CLIENT ALERT: NYSE to Prohibit Broker Discretionary Voting on Executive Compensation Matters
On August 4, 2010, the NYSE announced that in order to comply with the recently enacted Dodd-Frank Wall Street Reform and Consumer Protection Act, it intends to file an amendment to NYSE Rule 452 to prohibit its members, i.e., brokers, from voting on matters related to executive compensation, including “say-on-pay” proposals, without prior shareholder instruction at shareholder meetings held after July 21, 2010. While the amendment to NYSE Rule 452 has not yet been filed, the prohibition on broker discretionary voting on executive compensation is effective immediately.
Please feel free to contact any of the partners listed below or any corporate partner with whom you work if you would like to discuss this matter.

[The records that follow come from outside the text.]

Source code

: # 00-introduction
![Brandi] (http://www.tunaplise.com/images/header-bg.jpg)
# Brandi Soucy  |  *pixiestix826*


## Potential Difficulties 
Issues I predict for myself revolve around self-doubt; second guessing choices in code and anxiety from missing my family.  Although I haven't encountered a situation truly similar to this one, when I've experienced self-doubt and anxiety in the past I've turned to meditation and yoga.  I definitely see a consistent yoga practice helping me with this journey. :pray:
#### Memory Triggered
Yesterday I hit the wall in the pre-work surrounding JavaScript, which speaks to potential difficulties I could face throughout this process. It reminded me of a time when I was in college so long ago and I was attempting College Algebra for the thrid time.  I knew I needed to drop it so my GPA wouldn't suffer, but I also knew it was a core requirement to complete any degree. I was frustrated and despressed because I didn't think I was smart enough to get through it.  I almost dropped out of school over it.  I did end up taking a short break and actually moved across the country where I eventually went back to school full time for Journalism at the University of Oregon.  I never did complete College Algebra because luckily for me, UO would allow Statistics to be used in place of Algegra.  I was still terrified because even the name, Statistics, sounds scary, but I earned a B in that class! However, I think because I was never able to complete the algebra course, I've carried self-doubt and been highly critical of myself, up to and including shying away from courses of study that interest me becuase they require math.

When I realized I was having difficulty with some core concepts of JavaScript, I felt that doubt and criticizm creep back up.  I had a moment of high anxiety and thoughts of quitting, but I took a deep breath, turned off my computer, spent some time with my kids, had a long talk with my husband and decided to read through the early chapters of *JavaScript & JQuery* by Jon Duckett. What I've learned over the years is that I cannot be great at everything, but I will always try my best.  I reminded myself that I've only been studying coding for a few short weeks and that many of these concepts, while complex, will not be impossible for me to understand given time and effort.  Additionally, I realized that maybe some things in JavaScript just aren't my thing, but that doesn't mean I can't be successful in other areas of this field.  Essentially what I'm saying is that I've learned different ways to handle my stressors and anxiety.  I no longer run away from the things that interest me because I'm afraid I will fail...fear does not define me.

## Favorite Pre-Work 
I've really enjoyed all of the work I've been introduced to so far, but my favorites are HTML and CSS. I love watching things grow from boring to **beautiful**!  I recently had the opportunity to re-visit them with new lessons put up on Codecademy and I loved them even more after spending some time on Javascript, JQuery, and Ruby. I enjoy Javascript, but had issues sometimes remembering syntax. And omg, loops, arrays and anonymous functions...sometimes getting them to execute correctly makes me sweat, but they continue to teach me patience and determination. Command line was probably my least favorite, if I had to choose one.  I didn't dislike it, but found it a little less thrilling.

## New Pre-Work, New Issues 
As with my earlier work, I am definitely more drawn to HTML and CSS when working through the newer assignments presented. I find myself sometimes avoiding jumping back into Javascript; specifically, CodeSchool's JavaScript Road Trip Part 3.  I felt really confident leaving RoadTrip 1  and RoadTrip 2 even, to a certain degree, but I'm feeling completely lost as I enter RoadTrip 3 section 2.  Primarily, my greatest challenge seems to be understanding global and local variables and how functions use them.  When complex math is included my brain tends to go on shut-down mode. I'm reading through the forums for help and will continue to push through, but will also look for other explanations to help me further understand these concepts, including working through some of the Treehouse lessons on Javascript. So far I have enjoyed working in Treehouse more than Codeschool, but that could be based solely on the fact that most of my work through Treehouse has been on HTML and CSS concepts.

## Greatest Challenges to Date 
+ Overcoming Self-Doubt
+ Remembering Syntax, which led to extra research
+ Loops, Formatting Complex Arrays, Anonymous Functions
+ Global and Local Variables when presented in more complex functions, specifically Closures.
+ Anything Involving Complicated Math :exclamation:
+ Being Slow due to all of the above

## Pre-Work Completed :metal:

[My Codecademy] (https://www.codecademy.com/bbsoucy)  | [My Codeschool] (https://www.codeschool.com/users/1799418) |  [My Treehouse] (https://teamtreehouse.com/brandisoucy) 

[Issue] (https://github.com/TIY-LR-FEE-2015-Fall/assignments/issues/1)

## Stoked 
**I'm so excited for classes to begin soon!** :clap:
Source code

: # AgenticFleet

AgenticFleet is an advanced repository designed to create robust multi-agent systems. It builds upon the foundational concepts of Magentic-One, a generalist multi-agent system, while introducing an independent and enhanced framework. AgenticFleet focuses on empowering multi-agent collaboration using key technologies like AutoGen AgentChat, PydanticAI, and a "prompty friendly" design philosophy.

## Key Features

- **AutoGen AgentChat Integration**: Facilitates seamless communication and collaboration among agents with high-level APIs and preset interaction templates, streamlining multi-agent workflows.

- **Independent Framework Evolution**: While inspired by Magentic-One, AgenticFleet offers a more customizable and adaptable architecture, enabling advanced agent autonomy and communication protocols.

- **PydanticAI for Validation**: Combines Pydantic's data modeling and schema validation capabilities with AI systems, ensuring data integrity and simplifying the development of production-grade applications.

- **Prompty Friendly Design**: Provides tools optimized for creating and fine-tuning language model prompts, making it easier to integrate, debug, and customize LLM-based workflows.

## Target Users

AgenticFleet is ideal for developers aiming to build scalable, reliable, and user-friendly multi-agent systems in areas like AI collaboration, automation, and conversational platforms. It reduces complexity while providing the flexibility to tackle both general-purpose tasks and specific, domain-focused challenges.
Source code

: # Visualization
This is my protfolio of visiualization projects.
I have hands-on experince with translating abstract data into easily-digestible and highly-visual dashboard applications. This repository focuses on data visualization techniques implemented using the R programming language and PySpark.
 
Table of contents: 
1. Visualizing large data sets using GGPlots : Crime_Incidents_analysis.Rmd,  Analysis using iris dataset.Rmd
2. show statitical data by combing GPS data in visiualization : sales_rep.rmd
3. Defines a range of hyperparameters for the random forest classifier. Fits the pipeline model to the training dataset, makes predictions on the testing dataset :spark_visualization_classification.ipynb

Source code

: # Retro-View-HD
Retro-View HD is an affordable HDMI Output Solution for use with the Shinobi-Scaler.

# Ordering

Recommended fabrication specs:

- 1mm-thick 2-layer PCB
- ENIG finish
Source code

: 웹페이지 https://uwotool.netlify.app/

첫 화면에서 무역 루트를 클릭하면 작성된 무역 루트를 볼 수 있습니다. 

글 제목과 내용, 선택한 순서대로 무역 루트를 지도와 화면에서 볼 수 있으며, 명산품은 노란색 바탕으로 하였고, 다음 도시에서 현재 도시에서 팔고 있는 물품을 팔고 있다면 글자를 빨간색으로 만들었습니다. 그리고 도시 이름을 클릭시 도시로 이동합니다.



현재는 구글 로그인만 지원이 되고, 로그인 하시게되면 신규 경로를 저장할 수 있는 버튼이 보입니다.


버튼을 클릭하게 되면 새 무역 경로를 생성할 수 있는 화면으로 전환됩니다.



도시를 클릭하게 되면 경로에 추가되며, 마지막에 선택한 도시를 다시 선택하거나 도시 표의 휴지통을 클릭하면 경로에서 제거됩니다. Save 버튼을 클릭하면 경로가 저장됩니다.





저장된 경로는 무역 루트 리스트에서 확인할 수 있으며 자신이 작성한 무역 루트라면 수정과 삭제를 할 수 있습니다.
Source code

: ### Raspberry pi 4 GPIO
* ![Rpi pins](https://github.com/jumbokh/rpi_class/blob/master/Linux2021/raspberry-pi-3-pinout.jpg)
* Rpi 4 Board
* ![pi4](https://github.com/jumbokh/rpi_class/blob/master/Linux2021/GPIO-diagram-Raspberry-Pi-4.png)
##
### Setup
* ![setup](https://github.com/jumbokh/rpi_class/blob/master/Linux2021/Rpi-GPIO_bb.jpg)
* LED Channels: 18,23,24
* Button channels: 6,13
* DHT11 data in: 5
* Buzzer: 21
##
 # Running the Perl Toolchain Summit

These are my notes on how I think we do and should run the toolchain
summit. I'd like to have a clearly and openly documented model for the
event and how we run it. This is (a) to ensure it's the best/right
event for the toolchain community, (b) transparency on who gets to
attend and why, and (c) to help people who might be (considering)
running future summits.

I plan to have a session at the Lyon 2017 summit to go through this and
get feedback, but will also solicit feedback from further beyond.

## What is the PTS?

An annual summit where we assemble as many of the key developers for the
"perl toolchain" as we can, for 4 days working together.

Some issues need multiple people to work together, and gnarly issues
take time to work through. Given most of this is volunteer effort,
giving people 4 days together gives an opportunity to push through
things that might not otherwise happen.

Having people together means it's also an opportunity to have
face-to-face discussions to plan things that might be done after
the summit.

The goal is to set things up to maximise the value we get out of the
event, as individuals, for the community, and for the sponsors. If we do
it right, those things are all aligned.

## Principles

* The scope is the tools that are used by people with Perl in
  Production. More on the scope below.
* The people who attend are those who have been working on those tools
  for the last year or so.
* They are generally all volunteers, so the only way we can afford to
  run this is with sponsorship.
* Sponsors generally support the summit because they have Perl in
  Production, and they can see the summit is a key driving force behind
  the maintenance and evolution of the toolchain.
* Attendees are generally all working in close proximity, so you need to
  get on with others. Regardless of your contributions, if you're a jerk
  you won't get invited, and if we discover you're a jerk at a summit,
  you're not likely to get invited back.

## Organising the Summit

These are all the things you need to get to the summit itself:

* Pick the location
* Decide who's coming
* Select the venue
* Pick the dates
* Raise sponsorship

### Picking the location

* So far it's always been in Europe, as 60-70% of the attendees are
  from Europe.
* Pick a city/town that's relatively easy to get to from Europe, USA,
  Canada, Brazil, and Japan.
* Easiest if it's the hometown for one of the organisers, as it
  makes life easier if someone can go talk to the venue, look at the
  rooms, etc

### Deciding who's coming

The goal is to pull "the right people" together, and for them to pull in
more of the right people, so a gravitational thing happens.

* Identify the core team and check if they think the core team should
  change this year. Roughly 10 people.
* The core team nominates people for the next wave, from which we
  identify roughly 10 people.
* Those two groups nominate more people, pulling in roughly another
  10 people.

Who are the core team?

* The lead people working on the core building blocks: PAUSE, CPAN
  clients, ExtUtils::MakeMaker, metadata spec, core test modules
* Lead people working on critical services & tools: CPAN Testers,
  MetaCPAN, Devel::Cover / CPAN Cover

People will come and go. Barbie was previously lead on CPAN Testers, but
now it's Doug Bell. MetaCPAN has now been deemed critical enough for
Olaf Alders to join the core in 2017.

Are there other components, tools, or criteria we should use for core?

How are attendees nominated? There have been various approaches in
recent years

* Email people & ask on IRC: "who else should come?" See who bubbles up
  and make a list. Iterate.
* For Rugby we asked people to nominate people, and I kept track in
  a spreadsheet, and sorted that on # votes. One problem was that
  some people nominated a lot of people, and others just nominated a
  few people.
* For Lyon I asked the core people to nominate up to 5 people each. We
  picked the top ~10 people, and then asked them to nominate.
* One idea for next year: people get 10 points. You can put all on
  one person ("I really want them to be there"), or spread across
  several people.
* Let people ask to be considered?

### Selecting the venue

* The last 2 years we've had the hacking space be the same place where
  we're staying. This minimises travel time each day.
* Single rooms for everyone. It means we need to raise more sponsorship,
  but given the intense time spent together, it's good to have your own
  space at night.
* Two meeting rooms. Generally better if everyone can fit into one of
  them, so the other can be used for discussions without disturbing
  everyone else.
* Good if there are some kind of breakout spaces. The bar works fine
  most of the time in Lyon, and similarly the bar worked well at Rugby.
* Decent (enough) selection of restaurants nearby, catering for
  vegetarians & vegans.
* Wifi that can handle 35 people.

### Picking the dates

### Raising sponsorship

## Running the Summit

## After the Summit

This publication is issued by Olshan Grundman Frome Rosenzweig & Wolosky LLP for informational purposes only and does not constitute legal advice or establish an attorney-client relationship. To ensure compliance with requirements imposed by the IRS, we inform you that unless specifically indicated otherwise, any tax advice contained in this publication was not intended or written to be used, and cannot be used, for the purpose of (i) avoiding tax-related penalties under the Internal Revenue Code or (ii) promoting, marketing, or recommending to another party any tax-related matter addressed herein. In some jurisdictions, this publication may be considered attorney advertising.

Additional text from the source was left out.